### Given records

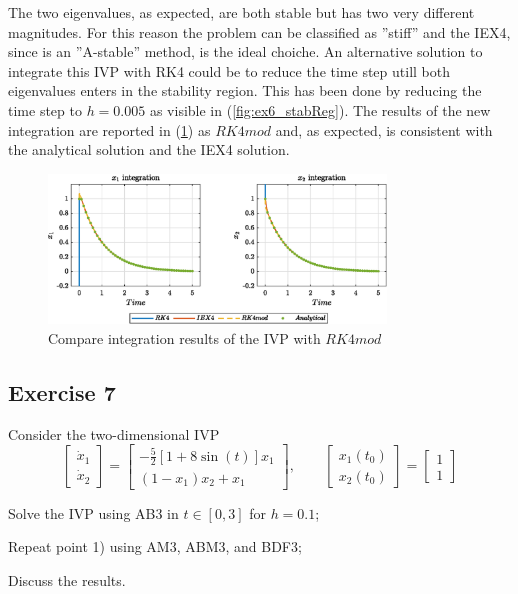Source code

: \documentclass[11pt,a4paper,oneside]{article}
\begin{document}
The two eigenvalues, as expected, are both stable but has two very different magnitudes.
For this reason the problem can be classified as ''stiff'' and the IEX4, since is an ''A-stable'' method, is the ideal choiche.
An alternative solution to integrate this IVP with RK4 could be to reduce the time step utill both eigenvalues enters in the stability region.
This has been done by reducing the time step to $h=0.005$ as visible in (\cref{fig:ex6_stabReg}).
The results of the new integration are reported in (\cref{fig:ex6_integrationMod}) as $RK4mod$ and, as expected, is consistent with the analytical solution and the IEX4 solution.
\begin{figure}[htb]
    \centering
    \includegraphics*[width=0.8\textwidth, keepaspectratio]{ex6_integOutputMod.eps}
    \caption[]{\label{fig:ex6_integrationMod} Compare integration results of the IVP with $RK4mod$}
\end{figure}


\clearpage
\subsection{Exercise 7}

Consider the two-dimensional IVP 
$$\begin{bmatrix}\dot{x}_1 \\ \dot{x}_2\end{bmatrix}=\begin{bmatrix}-\frac{5}{2}\left[1+8\sin(t)\right]x_1 \\ (1-x_1)x_2+x_1\end{bmatrix}, \qquad \begin{bmatrix} x_1(t_0)\\ x_2(t_0)\end{bmatrix}=\begin{bmatrix} 1\\ 1\end{bmatrix}$$
\begin{enumerate*}[label=\arabic*)]
    \item Solve the IVP using AB3 in $t\in[0,3]$ for $h=0.1$;
    \item Repeat point 1) using AM3, ABM3, and BDF3;
    \item Discuss the results.
\end{enumerate*}
\end{document}
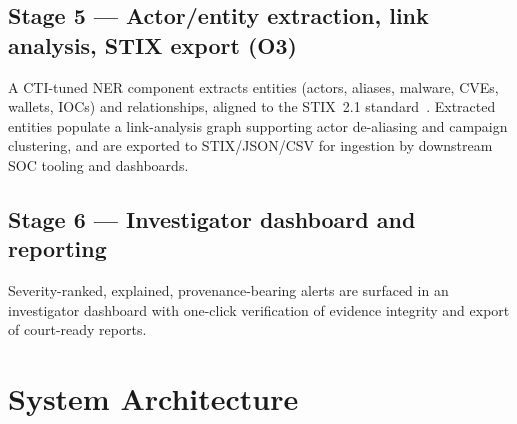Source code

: \documentclass[11pt,a4paper]{article}
\begin{document}
\subsection{Stage 5 --- Actor/entity extraction, link analysis, STIX export (O3)}
A CTI-tuned NER component extracts entities (actors, aliases, malware, CVEs, wallets,
IOCs) and relationships, aligned to the STIX~2.1
standard~\cite{oasisstix21,echchammakhy2025cyberner,feng2025promptbart,wang2022aptner}.
Extracted entities populate a link-analysis graph supporting actor de-aliasing and
campaign clustering, and are exported to STIX/JSON/CSV for ingestion by downstream SOC
tooling and dashboards.

\subsection{Stage 6 --- Investigator dashboard and reporting}
Severity-ranked, explained, provenance-bearing alerts are surfaced in an
investigator dashboard with one-click verification of evidence integrity and export of
court-ready reports.

\section{System Architecture}\label{sec:architecture}
\end{document}
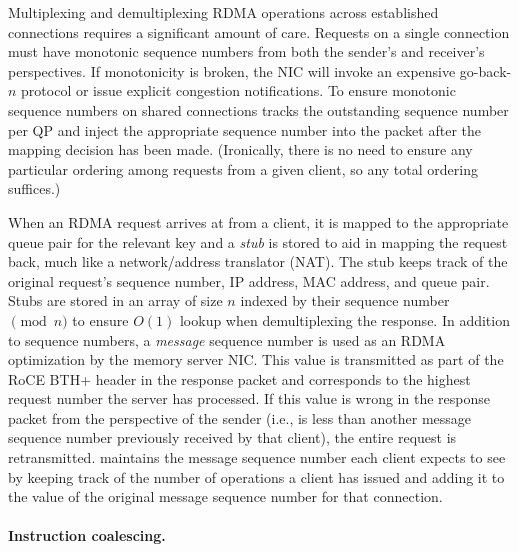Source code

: Multiplexing and demultiplexing RDMA operations across established
connections requires a significant amount of care. Requests on a
single connection must have monotonic sequence numbers from both the
sender's and receiver's perspectives. If monotonicity is broken, the
NIC will invoke an expensive go-back-$n$ protocol or issue explicit
congestion notifications. To ensure monotonic sequence numbers on
shared connections {\sword} tracks the outstanding sequence number per QP and
inject the appropriate sequence number into the packet after the
mapping decision has been made.  (Ironically, there is no need to
ensure any particular ordering among requests from a given client, so
any total ordering suffices.)

When an RDMA request arrives at {\sword} from a client, it is
mapped to the appropriate queue pair for the relevant key and a
\emph{stub} is stored to aid in mapping the request back, much like a
network/address translator (NAT). The stub keeps track of the original
request's sequence number, IP address, MAC address, and queue
pair. Stubs are stored in an array of size $n$ indexed by their
sequence number $\pmod n$ to ensure $O(1)$ lookup when demultiplexing
the response.
In addition to sequence numbers, a \emph{message} sequence number
is used as an RDMA optimization by the memory server NIC. This value
is transmitted as part of the RoCE BTH+ header in the response packet
and corresponds to the highest request number the server has
processed. If this value is wrong in the response packet from the
perspective of the sender (i.e., is less than another message sequence
number previously received by that client), the entire request is
retransmitted.  {\sword} maintains the message sequence number each client
expects to see by keeping track of the number of operations a client has
issued and adding it to the value of the original message sequence
number for that connection.

\paragraph{Instruction coalescing.}

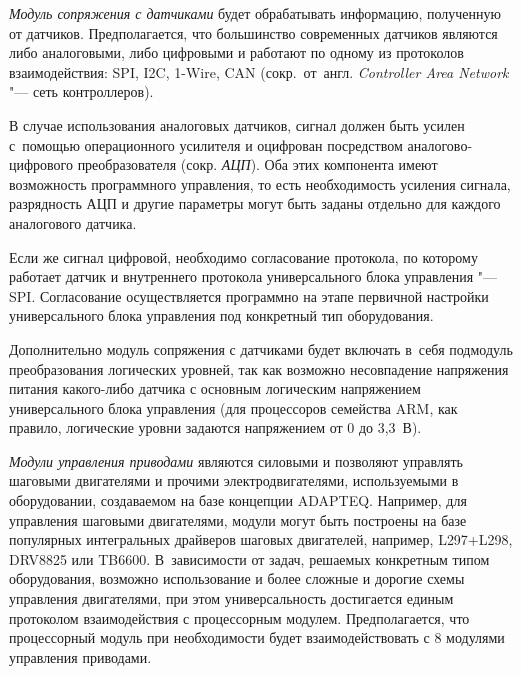 \textit{Модуль сопряжения с датчиками} будет обрабатывать информацию, полученную от датчиков. Предполагается, что большинство современных датчиков являются либо аналоговыми, либо цифровыми и работают по одному из протоколов взаимодействия: \foreignlanguage{english}{SPI}, \foreignlanguage{english}{I}2\foreignlanguage{english}{C}, 1-\foreignlanguage{english}{Wire}, \foreignlanguage{english}{CAN} (сокр.~от~англ. \textit{Controller Area Network} "--- сеть контроллеров).

В случае использования аналоговых датчиков, сигнал должен быть усилен с~помощью операционного усилителя и оцифрован посредством аналогово-цифрового преобразователя (сокр. \textit{АЦП}). Оба этих компонента имеют возможность программного управления, то есть необходимость усиления сигнала, разрядность АЦП и другие параметры могут быть заданы отдельно для каждого аналогового датчика.

Если же сигнал цифровой, необходимо согласование протокола, по которому работает датчик и внутреннего протокола универсального блока управления "--- \foreignlanguage{english}{SPI}. Согласование осуществляется программно на этапе первичной настройки универсального блока управления под конкретный тип оборудования.

Дополнительно модуль сопряжения с датчиками будет включать в~себя подмодуль преобразования логических уровней, так как возможно несовпадение напряжения питания какого-либо датчика с основным логическим напряжением универсального блока управления (для процессоров семейства \foreignlanguage{english}{ARM}, как правило, логические уровни задаются напряжением от 0 до 3,3~В).

\textit{Модули управления приводами} являются силовыми и позволяют управлять шаговыми двигателями и прочими электродвигателями, используемыми в оборудовании, создаваемом на базе концепции \foreignlanguage{english}{ADAPTEQ}. Например, для управления шаговыми двигателями, модули могут быть построены на базе популярных интегральных драйверов шаговых двигателей, например, \foreignlanguage{english}{L}297+\foreignlanguage{english}{L}298, \foreignlanguage{english}{DRV}8825 или \foreignlanguage{english}{TB}6600. В~зависимости от задач, решаемых конкретным типом оборудования, возможно использование и более сложные и дорогие схемы управления двигателями, при этом универсальность достигается единым протоколом взаимодействия с процессорным модулем. Предполагается, что процессорный модуль при необходимости будет взаимодействовать с 8 модулями управления приводами.

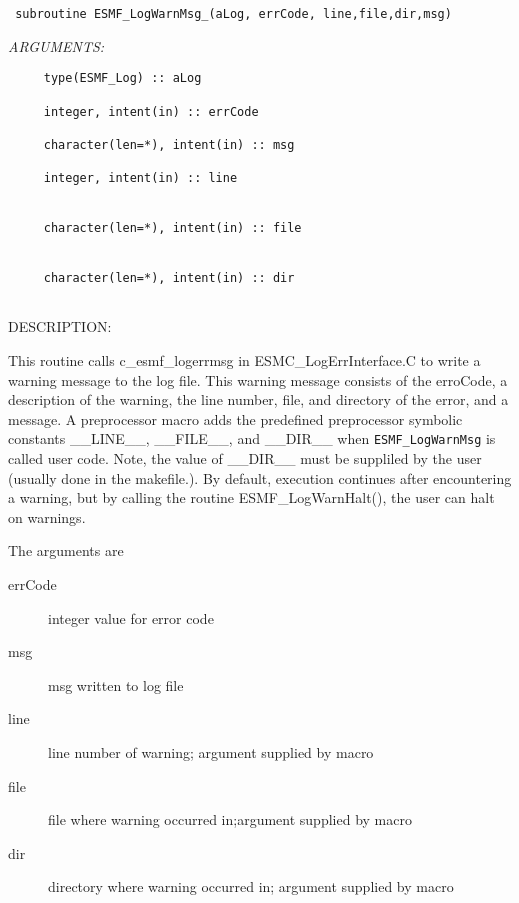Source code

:   
\begin{verbatim} subroutine ESMF_LogWarnMsg_(aLog, errCode, line,file,dir,msg)
 \end{verbatim}{\em ARGUMENTS:}
\begin{verbatim}     type(ESMF_Log) :: aLog
 
     integer, intent(in) :: errCode               
 
     character(len=*), intent(in) :: msg 
 
     integer, intent(in) :: line        
                                      
 
     character(len=*), intent(in) :: file  
                                          
 
     character(len=*), intent(in) :: dir   
                                         
 \end{verbatim}
{\sf DESCRIPTION:\\ }


      This routine calls c\_esmf\_logerrmsg in ESMC\_LogErrInterface.C
      to write a warning message to the log file.  This warning
      message consists of the erroCode, a description of the warning, the 
      line number, file, and directory of the error, and a message. A 
      preprocessor macro adds the predefined preprocessor symbolic
      constants \_\_LINE\_\_, \_\_FILE\_\_, and \_\_DIR\_\_ when
      {\tt ESMF\_LogWarnMsg} is called user code.  Note,
      the value of \_\_DIR\_\_ 
      must be suppliled by the user (usually done in
      the makefile.).  By default, execution continues after encountering
      a warning, but by calling the routine ESMF\_LogWarnHalt(), the user
      can halt on warnings.
  
      The arguments are
      \begin{description}
     
      \item[errCode]
      integer value for error code
  
      \item[msg]
      msg written to log file
  
      \item[line]
      line number of warning; argument supplied by macro
  
      \item[file]
      file where warning occurred in;argument supplied by macro
  
      \item[dir]
      directory where warning occurred in; argument supplied by macro
    
      \end{description}
   
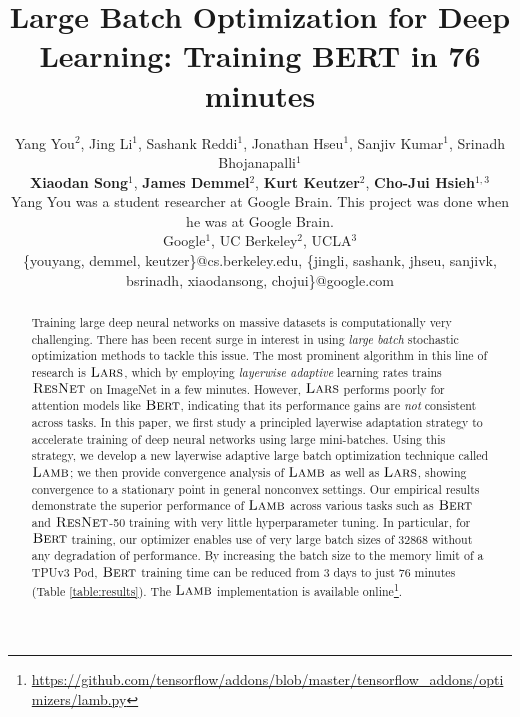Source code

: \documentclass{article} \usepackage{iclr2020_conference,times}
\title{Large Batch Optimization for Deep Learning: Training BERT in 76 minutes}
\author{\small Yang You$^{2}$, 
Jing Li$^{1}$, Sashank Reddi$^{1}$, Jonathan Hseu$^{1}$, Sanjiv Kumar$^{1}$, Srinadh Bhojanapalli$^{1}$\\{\bf \small Xiaodan Song}$^{1}$, {\bf \small James Demmel}$^{2}$, {\bf \small Kurt Keutzer}$^{2}$, {\bf \small Cho-Jui Hsieh}$^{1,3}$\\
{\scriptsize Yang You was a student researcher at Google Brain. This project was done when he was at Google Brain.}
\\
\normalsize{Google$^{1}$},
\normalsize{UC Berkeley$^{2}$},
\normalsize{UCLA$^{3}$}\\
\scriptsize{\{youyang, demmel, keutzer\}@cs.berkeley.edu, \{jingli, sashank, jhseu, sanjivk, bsrinadh, xiaodansong, chojui\}@google.com}
}
\newcommand{\resnet}{\textsc{ResNet}}
\newcommand{\bert}{\textsc{Bert}\xspace}
\newcommand{\lamb}{\textsc{Lamb}}
\newcommand{\lars}{\textsc{Lars}}
\begin{document}
\maketitle

\begin{abstract}
Training large deep neural networks on massive datasets is  computationally very challenging. There has been recent surge in interest in using \emph{large batch} stochastic optimization methods to tackle this issue. The most prominent algorithm in this line of research is $\lars$, which by  employing \emph{layerwise adaptive} learning rates trains $\resnet$ on ImageNet in a few minutes. However, $\lars$ performs poorly for attention models like $\bert$, indicating that its performance gains are \emph{not} consistent across tasks. In this paper, we first study a principled layerwise adaptation strategy to accelerate training of deep neural networks using large mini-batches. Using this strategy, we develop a new layerwise adaptive large batch optimization technique called $\lamb$; we then provide convergence analysis of $\lamb$ as well as $\lars$, showing convergence to a stationary point in general nonconvex settings. Our empirical results demonstrate the superior performance of $\lamb$ across various tasks such as $\bert$ and $\resnet$-50 training with very little hyperparameter tuning. In particular, for $\bert$ training, our optimizer enables use of very large batch sizes of 32868 without any degradation of performance.  By increasing the batch size to the memory limit of a TPUv3 Pod, $\bert$ training time can be reduced from 3 days to just 76 minutes (Table \ref{table:results}). The $\lamb$ implementation is available online\footnote{\url{https://github.com/tensorflow/addons/blob/master/tensorflow_addons/optimizers/lamb.py}}.
\end{abstract}

\iffalse
Training large deep neural networks on massive datasets is  computationally very challenging. There has been recent surge in interest in using \emph{large batch} stochastic optimization methods to tackle this issue. The use of large batch of gradients (which are computed in parallel) in these methods enable them to use much larger learning rates, thereby, drastically reducing the training time. However, current methods require extensive tuning of learning rates and their performance gains are \emph{not} consistent across tasks. In this paper, we study a principled adaptation strategy to accelerate training of deep neural networks using large mini-batches. Using this strategy, we develop a new layer-wise adaptive large batch optimization technique called $\lamb$. We provide a formal convergence analysis of $\lamb$ as well as the previous published layerwise optimizer $\lars$, showing convergence to a stationary point in general nonconvex settings. Our empirical results demonstrate the superior performance of $\lamb$ across various tasks such as BERT and ResNet-50 training with very little tuning. In particular, for BERT training, our optimizer enables use of very large batch sizes of 32868 without any degradation of performance.  By increasing the batch size to the memory limit of a TPUv3 Pod, BERT training time can be reduced from 3 days to just 76 minutes (Table \ref{table:results}).
\fi
\end{document}
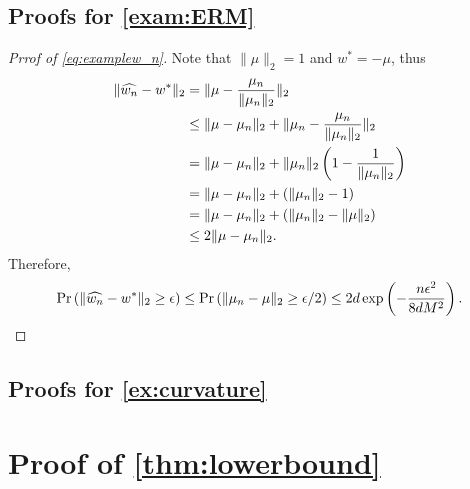 \subsection{Proofs for \cref{exam:ERM}}
\begin{proof}[Prrof of \cref{eq:examplew_n}]
Note that $\|\mu\|_2 = 1$ and $w^* = -\mu$, thus
\begin{align*}
\|\widehat{w_n} - w^*\|_2 & = \|\mu - \frac{\mu_n}{\|\mu_n\|_2}\|_2 \\
	& \le \|\mu - \mu_n\|_2 + \|\mu_n - \frac{\mu_n}{\|\mu_n\|_2}\|_2 \\
	& = \|\mu - \mu_n\|_2 + \|\mu_n\|_2\left( 1- \frac{1}{\|\mu_n\|_2}\right) \\
	& = \|\mu - \mu_n\|_2 + (\|\mu_n\|_2- 1) \\
	& = \|\mu - \mu_n\|_2 + (\|\mu_n\|_2- \|\mu\|_2) \\
	& \le 2\|\mu - \mu_n\|_2.
\end{align*}
Therefore,
\[
\Pr\left( \|\widehat{w_n} - w^*\|_2 \ge \epsilon \right) \le \Pr\left( \|\mu_n - \mu\|_2 \ge \epsilon/2 \right) \le 2d\exp\left(-\frac{n\epsilon^2}{8dM^2}\right).
\]
\end{proof}
\fi

\subsection{Proofs for \cref{ex:curvature}}







\section{Proof of \cref{thm:lowerbound}}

######

Try it:
Please take the lines from the beginning of the data above through the line holding "investigator dashboard with" and transcribe them exactly, without any pictures.

Response to the exercise:
Source code

: \documentclass[11pt,a4paper,oneside]{article}
\begin{document}
The two eigenvalues, as expected, are both stable but has two very different magnitudes.
For this reason the problem can be classified as ''stiff'' and the IEX4, since is an ''A-stable'' method, is the ideal choiche.
An alternative solution to integrate this IVP with RK4 could be to reduce the time step utill both eigenvalues enters in the stability region.
This has been done by reducing the time step to $h=0.005$ as visible in (\cref{fig:ex6_stabReg}).
The results of the new integration are reported in (\cref{fig:ex6_integrationMod}) as $RK4mod$ and, as expected, is consistent with the analytical solution and the IEX4 solution.
\begin{figure}[htb]
    \centering
    \includegraphics*[width=0.8\textwidth, keepaspectratio]{ex6_integOutputMod.eps}
    \caption[]{\label{fig:ex6_integrationMod} Compare integration results of the IVP with $RK4mod$}
\end{figure}


\clearpage
\subsection{Exercise 7}

Consider the two-dimensional IVP 
$$\begin{bmatrix}\dot{x}_1 \\ \dot{x}_2\end{bmatrix}=\begin{bmatrix}-\frac{5}{2}\left[1+8\sin(t)\right]x_1 \\ (1-x_1)x_2+x_1\end{bmatrix}, \qquad \begin{bmatrix} x_1(t_0)\\ x_2(t_0)\end{bmatrix}=\begin{bmatrix} 1\\ 1\end{bmatrix}$$
\begin{enumerate*}[label=\arabic*)]
    \item Solve the IVP using AB3 in $t\in[0,3]$ for $h=0.1$;
    \item Repeat point 1) using AM3, ABM3, and BDF3;
    \item Discuss the results.
\end{enumerate*}
\end{document}
Source code

: \documentclass[11pt,a4paper]{article}
\begin{document}
\subsection{Stage 5 --- Actor/entity extraction, link analysis, STIX export (O3)}
A CTI-tuned NER component extracts entities (actors, aliases, malware, CVEs, wallets,
IOCs) and relationships, aligned to the STIX~2.1
standard~\cite{oasisstix21,echchammakhy2025cyberner,feng2025promptbart,wang2022aptner}.
Extracted entities populate a link-analysis graph supporting actor de-aliasing and
campaign clustering, and are exported to STIX/JSON/CSV for ingestion by downstream SOC
tooling and dashboards.

\subsection{Stage 6 --- Investigator dashboard and reporting}
Severity-ranked, explained, provenance-bearing alerts are surfaced in an
investigator dashboard with one-click verification of evidence integrity and export of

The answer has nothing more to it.